We also learned that if we had an equation involving two variables, say $x$ and $y\text{,}$ and could solve that equation for $y$ as a dependent variable being equal to an expression in $x\text{,}$ then the map $x \mapsto y$ also defined a function. For example, we might have $y=2x+5\text{.}$

The equations $x_n = 2n+5$ and $y=2x+5$ involve the same operations or rule for going from the independent variable to the dependent variable. Nevertheless, we think of these as fundamentally different functions. The sequence only allows $n$ to have integer values, but the dependent variable $y$ would allow $x$ to have any real value. In order to distinguish functions at this level, we must extend the definition of a function to include the domain and codomain.

###### Definition4.4.3Function

A function $f$ is a rule or relation from a given set $D$ (the domain) to another set $D'$ (the codomain) such that every value $a \in D$ is related (mapped) to a unique value $b \in D'\text{.}$ We write $f : D \to D'\text{.}$

Our notation for a function involving sets uses a different arrow $f:D \to D'$ than the mapping arrow we used earlier for independent variable to dependent variable, $f : x \mapsto y\text{.}$ Think of the set arrow ($\to$) as specifying sets and the mapping arrow ($\mapsto$) as specifying variables. When a function is described in terms of both sets and variables, we can use both to completely characterize the function.

###### Example4.4.4

The sequence $x=(2n+5)_{n=0}^{\infty}$ is a function from a domain $D=\mathbb{N}_0=\{0,\ldots,\infty\}$ to a codomain of the real numbers $\mathbb{R}\text{.}$ The notation that gives indicates all of this would be

\begin{equation*} x : \mathbb{N}_0 \to \mathbb{R}; n \mapsto x_n = 2n+5. \end{equation*}

Sets relating to functions used in calculus, including domains, are usually expressed as a union of intervals. An interval represents all real numbers from a connected segment of the real number line. The left end-point of the segment is listed first and the right end-point is listed second, using infinity if the segment continues indefinitely. A square bracket is used when the end-point is included (closed) and a round parenthesis is used when the end-point is not included (open). For a review of interval notation, see Subsection A.1.2.

###### Example4.4.5

The function $f(x)=2x+5$ is a function corresponding to $y=2x+5\text{.}$ To indicate that the value of $x$ is allowed to be any real number, we could write

\begin{equation*} f : \mathbb{R} \to \mathbb{R}; x \mapsto 2x+5\text{.} \end{equation*}

The set of all real numbers can also be represented as an interval, $(-\infty,\infty)\text{,}$ so the function could also have been written

\begin{equation*} f : (-\infty,\infty) \to (-\infty,\infty); x \mapsto 2x+5\text{.} \end{equation*}

Instead of using mapping notation for the formula, we could also have written

\begin{equation*} f : (-\infty,\infty) \to (-\infty,\infty); f(x)= 2x+5\text{.} \end{equation*}

When we want to restrict the domain to a set smaller than the natural domain, we can use mapping notation as described above, or we can use a conditional statement on the formula. A conditional statement provides the condition for when the equation or rule should be applied.

###### Example4.4.6

The function $f$ defined by

\begin{equation*} f:[0,1] \to \mathbb{R}; x \mapsto 2x+5 \end{equation*}

has a domain $D=[0,1]\text{.}$ The interval corresponds to values $x$ that satisfy $0 \le x \le 1\text{.}$ Consequently, we could also write the function using a conditional statement as

\begin{equation*} f(x) = 2x+5, \quad 0 \le x \le 1. \end{equation*}

The graphical representations of $f$ as a map and as a graph are shown in the interactive figures below. Note how the value of the dependent variable is undefined for values of the independent variable outside of the restricted domain.

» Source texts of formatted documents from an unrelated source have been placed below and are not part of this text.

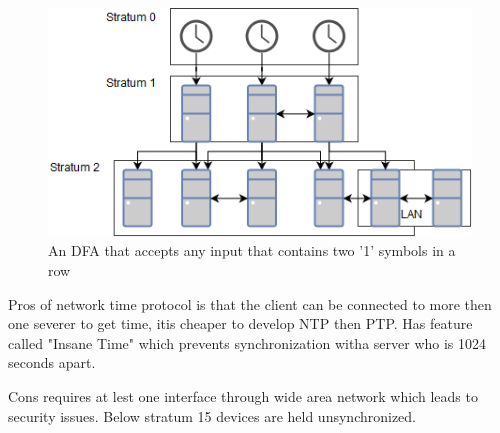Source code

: \begin{figure}[h!]\label{}
	\centering
	\includegraphics[scale=0.4]{synchronization/fig/NTP.png}
	\caption{An DFA that accepts any input that contains two '1' symbols in a row}
	\label{fig:NTP}
\end{figure}
Pros of network time protocol is that the client can be connected to more then one severer to get time, itis cheaper to develop NTP then PTP. Has feature called "Insane Time" which prevents synchronization witha server who is 1024 seconds apart.


Cons requires at lest one interface through wide area network which leads to security issues. Below stratum
15 devices are held unsynchronized.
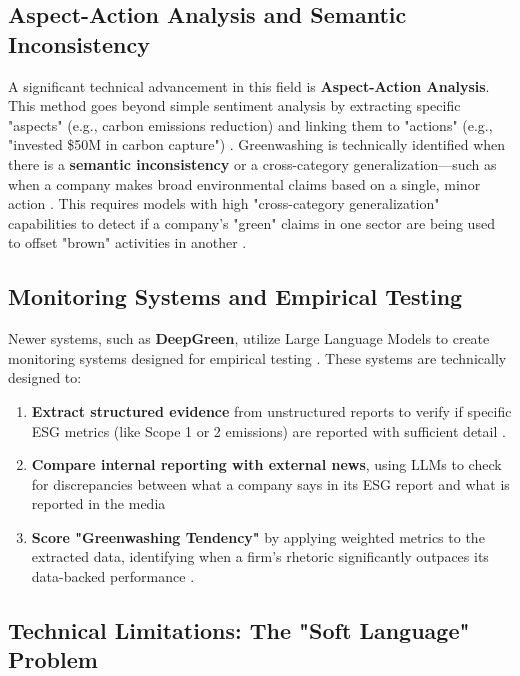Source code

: \subsection{ Aspect-Action Analysis and Semantic Inconsistency}

A significant technical advancement in this field is \textbf{Aspect-Action Analysis}. This method goes beyond simple sentiment analysis by extracting specific "aspects" (e.g., carbon emissions reduction) and linking them to "actions" (e.g., "invested \$50M in carbon capture")  \parencite{keane_ong_369a0b63}. Greenwashing is technically identified when there is a \textbf{semantic inconsistency} or a cross-category generalization—such as when a company makes broad environmental claims based on a single, minor action  \parencite{keane_ong_369a0b63}. This requires models with high "cross-category generalization" capabilities to detect if a company's "green" claims in one sector are being used to offset "brown" activities in another  \parencite{keane_ong_369a0b63}.
\subsection{ Monitoring Systems and Empirical Testing}

Newer systems, such as \textbf{DeepGreen}, utilize Large Language Models to create monitoring systems designed for empirical testing  \parencite{chong_xu_bff21576}. These systems are technically designed to:
\begin{enumerate}
\item 

\textbf{Extract structured evidence} from unstructured reports to verify if specific ESG metrics (like Scope 1 or 2 emissions) are reported with sufficient detail  \parencite{chong_xu_bff21576}.\item 

\textbf{Compare internal reporting with external news}, using LLMs to check for discrepancies between what a company says in its ESG report and what is reported in the media  \parencite[]{mariya_pavlova_259be499, fabian_billert_a5fbb687}\item 

\textbf{Score "Greenwashing Tendency"} by applying weighted metrics to the extracted data, identifying when a firm’s rhetoric significantly outpaces its data-backed performance  \parencite{chong_xu_bff21576}.
\end{enumerate}
\subsection{Technical Limitations: The "Soft Language" Problem}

Restricting a domain is necessary to define inverse functions when a function is not one-to-one. For example, we have earlier noted that $y=x^2$ is not one-to-one because when solving for $x\text{,}$ we get two solutions $x=\pm\sqrt{y}\text{.}$ The next example explores this in more depth.

###### Example4.4.9

We intuitively, but incorrectly, think of $f(x)=x^2$ and $g(x)=\sqrt{x}$ as inverse functions. The composition $g \circ f(x) = \sqrt{x^2}$ is not the identity because $\sqrt{x^2} = |x|\text{.}$ This is illustrated in the figure below. For $x \lt 0\text{,}$ $g \circ f(x) \ne x\text{;}$ but for $x \ge 0\text{,}$ $g \circ f(x)=x\text{.}$

The function restricted to this domain, $f:[0,\infty) \to \mathbb{R}; x \mapsto x^2\text{,}$ can be written using a standard equation with a constraint as

\begin{equation*} f(x) = x^2, \quad x \ge 0\text{.} \end{equation*}

The restricted function is the inverse of the square root.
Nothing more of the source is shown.